The Global Fund has raised $8.9 billion and disbursed it to 386 programs in 130 countries since it was created after the first U.N. General Assembly on AIDS five years ago. It needs an additional $900 million for its sixth round of five-year grants, which will be made in November.
As a new source of money beyond government and foundation contributions, the fund has just inaugurated a program that it hopes will harness the vanity, altruism and immense purchasing power of young adults.
The project is called Product Red, after the color of the folded ribbon that has become the universal symbol of AIDS activism. The Global Fund licenses to a few companies the right to sell Red-branded items, with some of the proceeds going to the fund.

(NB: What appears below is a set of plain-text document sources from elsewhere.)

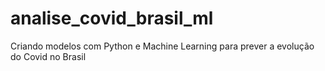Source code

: # analise_covid_brasil_ml
Criando modelos com Python e Machine Learning para prever a evolução do Covid no Brasil
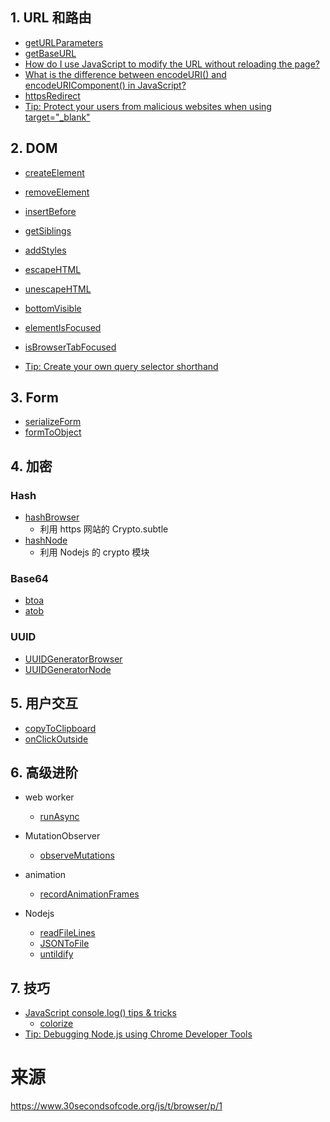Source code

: ## 1. URL 和路由

- [getURLParameters](https://www.30secondsofcode.org/js/s/get-url-parameters)
- [getBaseURL](https://www.30secondsofcode.org/js/s/get-base-url)
- [How do I use JavaScript to modify the URL without reloading the page?](https://www.30secondsofcode.org/articles/s/javascript-modify-url-without-reload)
- [What is the difference between encodeURI() and encodeURIComponent() in JavaScript?](https://www.30secondsofcode.org/articles/s/javascript-encodeuri-encodeuricomponent)
- [httpsRedirect](https://www.30secondsofcode.org/js/s/https-redirect)
- [Tip: Protect your users from malicious websites when using target="\_blank"](https://www.30secondsofcode.org/articles/s/javascript-target-blank)

## 2. DOM

- [createElement](https://www.30secondsofcode.org/js/s/create-element)
- [removeElement](https://www.30secondsofcode.org/js/s/remove-element)
- [insertBefore](https://www.30secondsofcode.org/js/s/insert-before)
- [getSiblings](https://www.30secondsofcode.org/js/s/get-siblings)
- [addStyles](https://www.30secondsofcode.org/js/s/add-styles)

- [escapeHTML](https://www.30secondsofcode.org/js/s/escape-html)
- [unescapeHTML](https://www.30secondsofcode.org/js/s/unescape-html)

- [bottomVisible](https://www.30secondsofcode.org/js/s/bottom-visible)
- [elementIsFocused](https://www.30secondsofcode.org/js/s/element-is-focused)
- [isBrowserTabFocused](https://www.30secondsofcode.org/js/s/is-browser-tab-focused)
- [Tip: Create your own query selector shorthand](https://www.30secondsofcode.org/articles/s/javascript-query-selector-shorthand)

## 3. Form

- [serializeForm](https://www.30secondsofcode.org/js/s/serialize-form)
- [formToObject](https://www.30secondsofcode.org/js/s/form-to-object)

## 4. 加密

### Hash

- [hashBrowser](https://www.30secondsofcode.org/js/s/hash-browser)
  - 利用 https 网站的 Crypto.subtle
- [hashNode](https://www.30secondsofcode.org/js/s/hash-node)
  - 利用 Nodejs 的 crypto 模块

### Base64

- [btoa](https://www.30secondsofcode.org/js/s/btoa)
- [atob](https://www.30secondsofcode.org/js/s/atob)

### UUID

- [UUIDGeneratorBrowser](https://www.30secondsofcode.org/js/s/uuid-generator-browser)
- [UUIDGeneratorNode](https://www.30secondsofcode.org/js/s/uuid-generator-node)

## 5. 用户交互

- [copyToClipboard](https://www.30secondsofcode.org/js/s/copy-to-clipboard)
- [onClickOutside](https://www.30secondsofcode.org/js/s/on-click-outside)

## 6. 高级进阶

- web worker

  - [runAsync](https://www.30secondsofcode.org/js/s/run-async)

- MutationObserver
  - [observeMutations](https://www.30secondsofcode.org/js/s/observe-mutations)
- animation
  - [recordAnimationFrames](https://www.30secondsofcode.org/js/s/record-animation-frames)
- Nodejs
  - [readFileLines](https://www.30secondsofcode.org/js/s/read-file-lines)
  - [JSONToFile](https://www.30secondsofcode.org/js/s/json-to-file)
  - [untildify](https://www.30secondsofcode.org/js/s/untildify)

## 7. 技巧

- [JavaScript console.log() tips & tricks](https://www.30secondsofcode.org/articles/s/console-log-cheatsheet)
  - [colorize](https://www.30secondsofcode.org/js/s/colorize)
- [Tip: Debugging Node.js using Chrome Developer Tools](https://www.30secondsofcode.org/articles/s/nodejs-chrome-debugging)

# 来源

https://www.30secondsofcode.org/js/t/browser/p/1
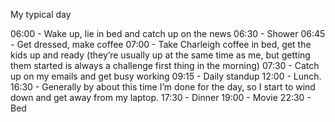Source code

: My typical day

06:00 - Wake up, lie in bed and catch up on the news
06:30 - Shower
06:45 - Get dressed, make coffee
07:00 - Take Charleigh coffee in bed, get the kids up and ready (they’re usually up at the same time as me, but getting them started is always a challenge first thing in the morning)
07:30 - Catch up on my emails and get busy working
09:15 - Daily standup
12:00 - Lunch.
16:30 - Generally by about this time I’m done for the day, so I start to wind down and get away from my laptop.
17:30 - Dinner
19:00 - Movie
22:30 - Bed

The Giorgio Armani fashion house is selling sunglasses similar to the ones worn by Bono, the U2 singer and activist who helped create the Red program. Converse is selling shoes with one red eyelet, some made from African mudcloth. Gap is selling red T-shirts.
About 40 percent of the gross margin from the sales will go the fund. (The exact terms are secret.) The companies cannot count the contributions as charitable donations. Instead, they are considered marketing expenses that the companies hope will help lure buyers to their products.
Motorola last month offered a red cellphone, with $10 of the purchase price and 5 percent of all monthly charges going to the Global Fund. American Express is offering a red credit card with the promise it will send a sum equal to 1 percent of all charges to the fund.
These products are initially on sale only in Britain. In the last two months they have raised $10 million.